Cottle further noted that a judge would be assisted by medical evidence in the determination of the level of responsibility that any particular offender retained. Additionally, he said the judge must bear in mind the need to protect the public from some offenders by removing them from society if they continuously pose a threat.

He also noted that facilities in St Vincent and the Grenadines for the treatment of mentally ill offenders remain quite limited. The judge also said medical evidence has shown that Baptiste requires sustained medical treatment to maintain his mental stability and in the past, results show that he failed to comply.

Cottle noted as well that the prisoner represented SVG in regional cricket and though he habitually used cannabis he understands the nature and gravity of his actions and expressed remorse.
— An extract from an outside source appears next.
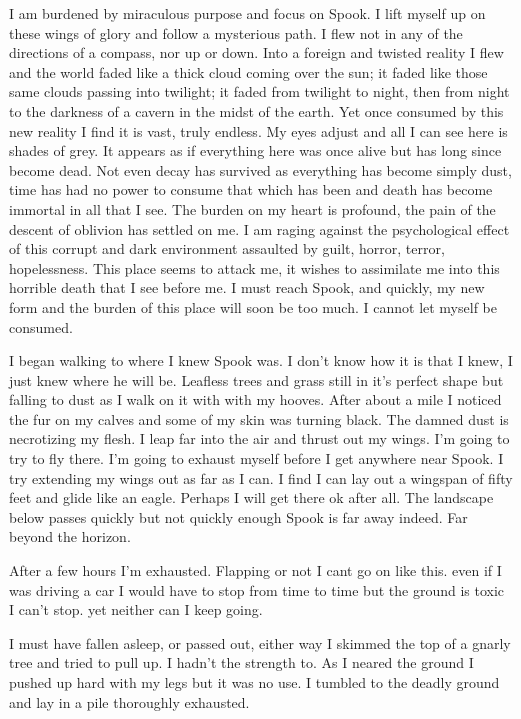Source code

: I am burdened by miraculous purpose and focus on Spook. I lift myself up on these wings of glory and follow a mysterious path. I flew not in any of the directions of a compass, nor up or down. Into a foreign and twisted reality I flew and the world faded like a thick cloud coming over the sun; it faded like those same clouds passing into twilight; it faded from twilight to night, then from night to the darkness of a cavern in the midst of the earth. Yet once consumed by this new reality I find it is vast, truly endless. My eyes adjust and all I can see here is shades of grey. It appears as if everything here was once alive but has long since become dead. Not even decay has survived as everything has become simply dust, time has had no power to consume that which has been and death has become immortal in all that I see. The burden on my heart is profound, the pain of the descent of oblivion has settled on me. I am raging against the psychological effect of this corrupt and dark environment assaulted by guilt, horror, terror, hopelessness. This place seems to attack me, it wishes to assimilate me into this horrible death that I see before me. I must reach Spook, and quickly, my new form and the burden of this place will soon be too much. I cannot let myself be consumed.

I began walking to where I knew Spook was. I don't know how it is that I knew, I just knew where he will be. Leafless trees and grass still in it's perfect shape but falling to dust as I walk on it with with my hooves. After about a mile I noticed the fur on my calves and some of my skin was turning black. The damned dust is necrotizing my flesh. I leap far into the air and thrust out my wings. I'm going to try to fly there. I'm going to exhaust myself before I get anywhere near Spook. I try extending my wings out as far as I can. I find I can lay out a wingspan of fifty feet and glide like an eagle. Perhaps I will get there ok after all. The landscape below passes quickly but not quickly enough Spook is far away indeed. Far beyond the horizon.

After a few hours I'm exhausted. Flapping or not I cant go on like this. even if I was driving a car I would have to stop from time to time but the ground is toxic I can't stop. yet neither can I keep going.

I must have fallen asleep, or passed out, either way I skimmed the top of a gnarly tree and tried to pull up. I hadn't the strength to. As I neared the ground I pushed up hard with my legs but it was no use. I tumbled to the deadly ground and lay in a pile thoroughly exhausted.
The crown who was represented by Assistant DPP Tamika McKenzie, in their sentencing submissions indicated that the court should be assisted by the guidelines which apply to cases of manslaughter by reason of an unlawful act. However, defence Counsel Kay Bacchus- Baptiste, made it clear that the court should not follow the guidelines, arguing that the victim did not have the requisite mental responsibility at the time when the offence was committed. The defence argued that it is clear from the psychiatric report that Baptiste was mentally ill, hence he pleaded diminished responsibility.

And she urged the court not to treat Baptiste as any other person who had committed manslaughter, but to ensure he is not lost in the system.